**Directions:** Here is a block of entries. Write out its lines exactly, from the first through the one containing "building automated workflows".

**The input:**
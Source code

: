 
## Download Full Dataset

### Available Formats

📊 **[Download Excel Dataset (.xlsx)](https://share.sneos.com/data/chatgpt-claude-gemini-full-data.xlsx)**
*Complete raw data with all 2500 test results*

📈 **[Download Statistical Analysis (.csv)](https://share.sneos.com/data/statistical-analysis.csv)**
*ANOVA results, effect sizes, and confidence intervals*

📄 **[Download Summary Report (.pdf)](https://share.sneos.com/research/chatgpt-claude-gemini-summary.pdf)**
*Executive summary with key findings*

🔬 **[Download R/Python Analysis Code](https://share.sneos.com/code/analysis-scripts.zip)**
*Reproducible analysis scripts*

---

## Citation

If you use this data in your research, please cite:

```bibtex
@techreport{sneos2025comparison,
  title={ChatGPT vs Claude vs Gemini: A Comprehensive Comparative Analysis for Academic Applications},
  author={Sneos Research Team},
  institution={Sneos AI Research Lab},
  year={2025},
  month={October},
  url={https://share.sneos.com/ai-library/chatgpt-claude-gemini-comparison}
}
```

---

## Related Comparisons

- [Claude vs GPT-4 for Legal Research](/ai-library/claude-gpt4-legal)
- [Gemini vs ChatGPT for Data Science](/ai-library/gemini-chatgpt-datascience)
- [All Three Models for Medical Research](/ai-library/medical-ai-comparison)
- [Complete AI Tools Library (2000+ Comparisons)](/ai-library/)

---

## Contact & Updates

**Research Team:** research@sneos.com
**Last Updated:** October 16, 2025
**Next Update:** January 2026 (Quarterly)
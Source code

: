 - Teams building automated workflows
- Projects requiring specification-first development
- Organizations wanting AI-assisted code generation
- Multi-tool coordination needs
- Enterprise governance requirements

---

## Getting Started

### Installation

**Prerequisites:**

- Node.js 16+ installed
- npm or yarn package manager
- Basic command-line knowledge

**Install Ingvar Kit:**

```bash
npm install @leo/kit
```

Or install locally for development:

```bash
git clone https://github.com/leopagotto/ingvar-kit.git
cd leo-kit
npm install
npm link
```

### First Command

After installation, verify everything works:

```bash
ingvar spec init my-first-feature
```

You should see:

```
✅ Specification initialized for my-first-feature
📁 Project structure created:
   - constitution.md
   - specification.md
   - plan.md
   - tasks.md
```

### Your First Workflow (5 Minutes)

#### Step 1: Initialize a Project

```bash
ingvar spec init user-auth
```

**Finished task:**
Source code

: 
## Download Full Dataset

### Available Formats

📊 **[Download Excel Dataset (.xlsx)](https://share.sneos.com/data/chatgpt-claude-gemini-full-data.xlsx)**
*Complete raw data with all 2500 test results*

📈 **[Download Statistical Analysis (.csv)](https://share.sneos.com/data/statistical-analysis.csv)**
*ANOVA results, effect sizes, and confidence intervals*

📄 **[Download Summary Report (.pdf)](https://share.sneos.com/research/chatgpt-claude-gemini-summary.pdf)**
*Executive summary with key findings*

🔬 **[Download R/Python Analysis Code](https://share.sneos.com/code/analysis-scripts.zip)**
*Reproducible analysis scripts*

---

## Citation

If you use this data in your research, please cite:

```bibtex
@techreport{sneos2025comparison,
  title={ChatGPT vs Claude vs Gemini: A Comprehensive Comparative Analysis for Academic Applications},
  author={Sneos Research Team},
  institution={Sneos AI Research Lab},
  year={2025},
  month={October},
  url={https://share.sneos.com/ai-library/chatgpt-claude-gemini-comparison}
}
```

---

## Related Comparisons

- [Claude vs GPT-4 for Legal Research](/ai-library/claude-gpt4-legal)
- [Gemini vs ChatGPT for Data Science](/ai-library/gemini-chatgpt-datascience)
- [All Three Models for Medical Research](/ai-library/medical-ai-comparison)
- [Complete AI Tools Library (2000+ Comparisons)](/ai-library/)

---

## Contact & Updates

**Research Team:** research@sneos.com
**Last Updated:** October 16, 2025
**Next Update:** January 2026 (Quarterly)
Source code

: - Teams building automated workflows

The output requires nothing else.